**Try it:** Write out exactly the lines that run from the one containing "- **PCLK** – pixelový" to the end of the entries below, with both end lines included.

[Data for analysis — start]

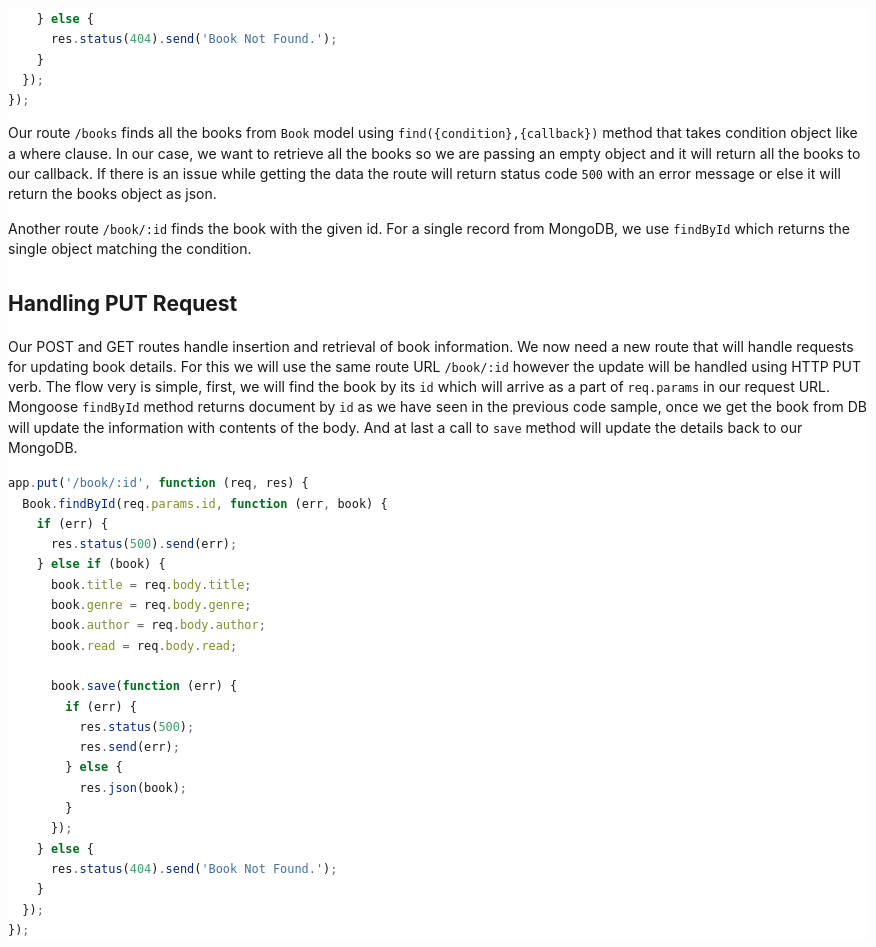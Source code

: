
 ```javascript
    } else {
      res.status(404).send('Book Not Found.');
    }
  });
});
```

Our route `/books` finds all the books from `Book` model using `find({condition},{callback})` method that takes condition object like a where clause. In our case, we want to retrieve all the books so we are passing an empty object and it will return all the books to our callback. If there is an issue while getting the data the route will return status code `500` with an error message or else it will return the books object as json.

Another route `/book/:id` finds the book with the given id. For a single record from MongoDB, we use `findById` which returns the single object matching the condition.

## Handling PUT Request

Our POST and GET routes handle insertion and retrieval of book information. We now need a new route that will handle requests for updating book details. For this we will use the same route URL `/book/:id` however the update will be handled using HTTP PUT verb. The flow very is simple, first, we will find the book by its `id` which will arrive as a part of `req.params` in our request URL. Mongoose `findById` method returns document by `id` as we have seen in the previous code sample, once we get the book from DB will update the information with contents of the body. And at last a call to `save` method will update the details back to our MongoDB.

```javascript
app.put('/book/:id', function (req, res) {
  Book.findById(req.params.id, function (err, book) {
    if (err) {
      res.status(500).send(err);
    } else if (book) {
      book.title = req.body.title;
      book.genre = req.body.genre;
      book.author = req.body.author;
      book.read = req.body.read;

      book.save(function (err) {
        if (err) {
          res.status(500);
          res.send(err);
        } else {
          res.json(book);
        }
      });
    } else {
      res.status(404).send('Book Not Found.');
    }
  });
});
```
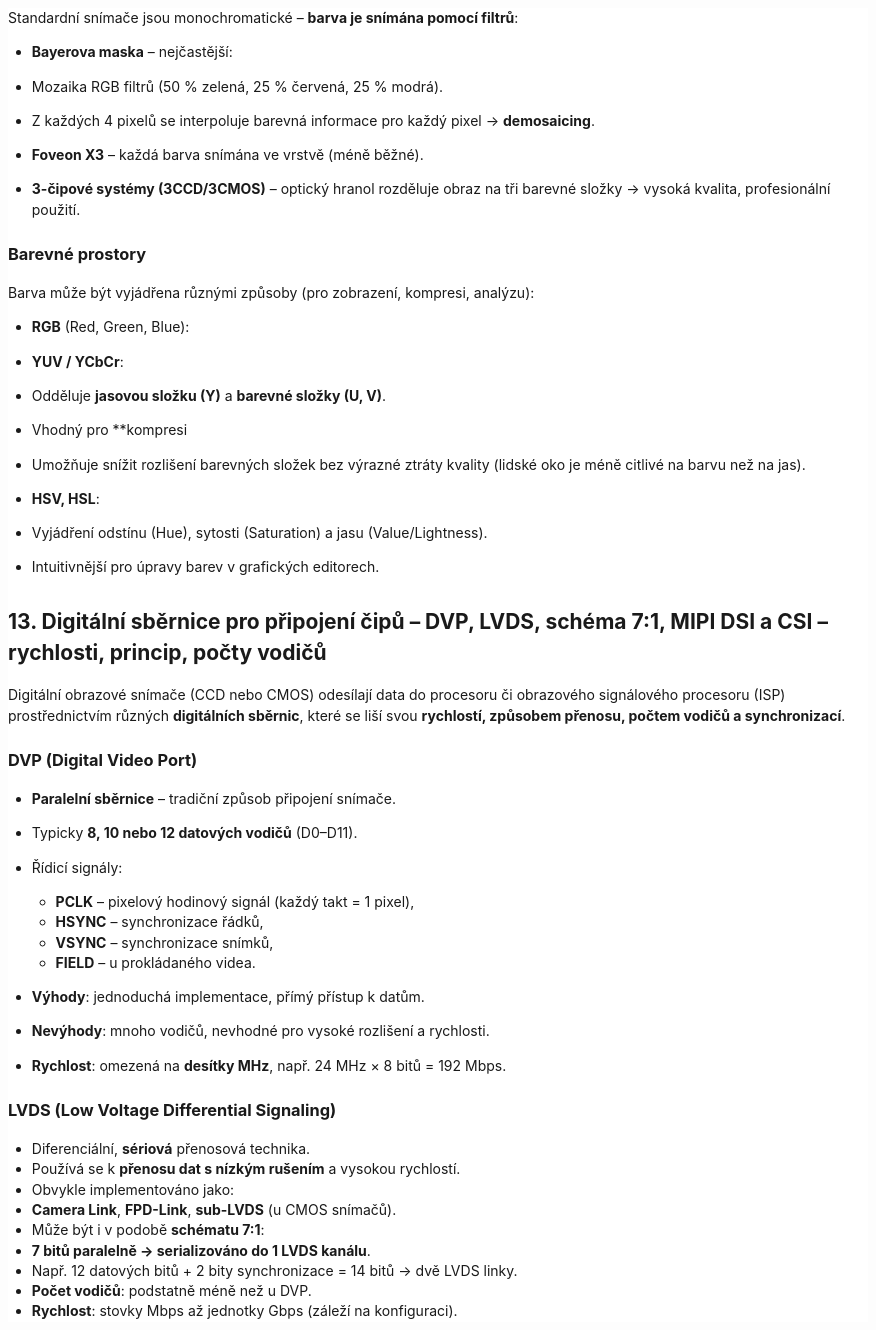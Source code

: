Standardní snímače jsou monochromatické – **barva je snímána pomocí filtrů**:

- **Bayerova maska** – nejčastější:
- Mozaika RGB filtrů (50 % zelená, 25 % červená, 25 % modrá).
- Z každých 4 pixelů se interpoluje barevná informace pro každý pixel → **demosaicing**.

- **Foveon X3** – každá barva snímána ve vrstvě (méně běžné).
- **3-čipové systémy (3CCD/3CMOS)** – optický hranol rozděluje obraz na tři barevné složky → vysoká kvalita, profesionální použití.

### **Barevné prostory**

Barva může být vyjádřena různými způsoby (pro zobrazení, kompresi, analýzu):

- **RGB** (Red, Green, Blue):
- **YUV / YCbCr**:
- Odděluje **jasovou složku (Y)** a **barevné složky (U, V)**.
- Vhodný pro **kompresi
- Umožňuje snížit rozlišení barevných složek bez výrazné ztráty kvality (lidské oko je méně citlivé na barvu než na jas).

- **HSV, HSL**:
- Vyjádření odstínu (Hue), sytosti (Saturation) a jasu (Value/Lightness).
- Intuitivnější pro úpravy barev v grafických editorech.

## 13. Digitální sběrnice pro připojení čipů – DVP, LVDS, schéma 7:1, MIPI DSI a CSI – rychlosti, princip, počty vodičů

Digitální obrazové snímače (CCD nebo CMOS) odesílají data do procesoru či obrazového signálového procesoru (ISP) prostřednictvím různých **digitálních sběrnic**, které se liší svou **rychlostí, způsobem přenosu, počtem vodičů a synchronizací**.

### **DVP (Digital Video Port)**

- **Paralelní sběrnice** – tradiční způsob připojení snímače.
- Typicky **8, 10 nebo 12 datových vodičů** (D0–D11).
- Řídicí signály:
  - **PCLK** – pixelový hodinový signál (každý takt = 1 pixel),
  - **HSYNC** – synchronizace řádků,
  - **VSYNC** – synchronizace snímků,
  - **FIELD** – u prokládaného videa.

- **Výhody**: jednoduchá implementace, přímý přístup k datům.
- **Nevýhody**: mnoho vodičů, nevhodné pro vysoké rozlišení a rychlosti.

- **Rychlost**: omezená na **desítky MHz**, např. 24 MHz × 8 bitů = 192 Mbps.

### **LVDS (Low Voltage Differential Signaling)**

- Diferenciální, **sériová** přenosová technika.
- Používá se k **přenosu dat s nízkým rušením** a vysokou rychlostí.
- Obvykle implementováno jako:
- **Camera Link**, **FPD-Link**, **sub-LVDS** (u CMOS snímačů).
- Může být i v podobě **schématu 7:1**:
- **7 bitů paralelně → serializováno do 1 LVDS kanálu**.
- Např. 12 datových bitů + 2 bity synchronizace = 14 bitů → dvě LVDS linky.
- **Počet vodičů**: podstatně méně než u DVP.
- **Rychlost**: stovky Mbps až jednotky Gbps (záleží na konfiguraci).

[Data for analysis — finish]

**Expected answer:**
  - **PCLK** – pixelový hodinový signál (každý takt = 1 pixel),
  - **HSYNC** – synchronizace řádků,
  - **VSYNC** – synchronizace snímků,
  - **FIELD** – u prokládaného videa.

- **Výhody**: jednoduchá implementace, přímý přístup k datům.
- **Nevýhody**: mnoho vodičů, nevhodné pro vysoké rozlišení a rychlosti.

- **Rychlost**: omezená na **desítky MHz**, např. 24 MHz × 8 bitů = 192 Mbps.

### **LVDS (Low Voltage Differential Signaling)**

- Diferenciální, **sériová** přenosová technika.
- Používá se k **přenosu dat s nízkým rušením** a vysokou rychlostí.
- Obvykle implementováno jako:
- **Camera Link**, **FPD-Link**, **sub-LVDS** (u CMOS snímačů).
- Může být i v podobě **schématu 7:1**:
- **7 bitů paralelně → serializováno do 1 LVDS kanálu**.
- Např. 12 datových bitů + 2 bity synchronizace = 14 bitů → dvě LVDS linky.
- **Počet vodičů**: podstatně méně než u DVP.
- **Rychlost**: stovky Mbps až jednotky Gbps (záleží na konfiguraci).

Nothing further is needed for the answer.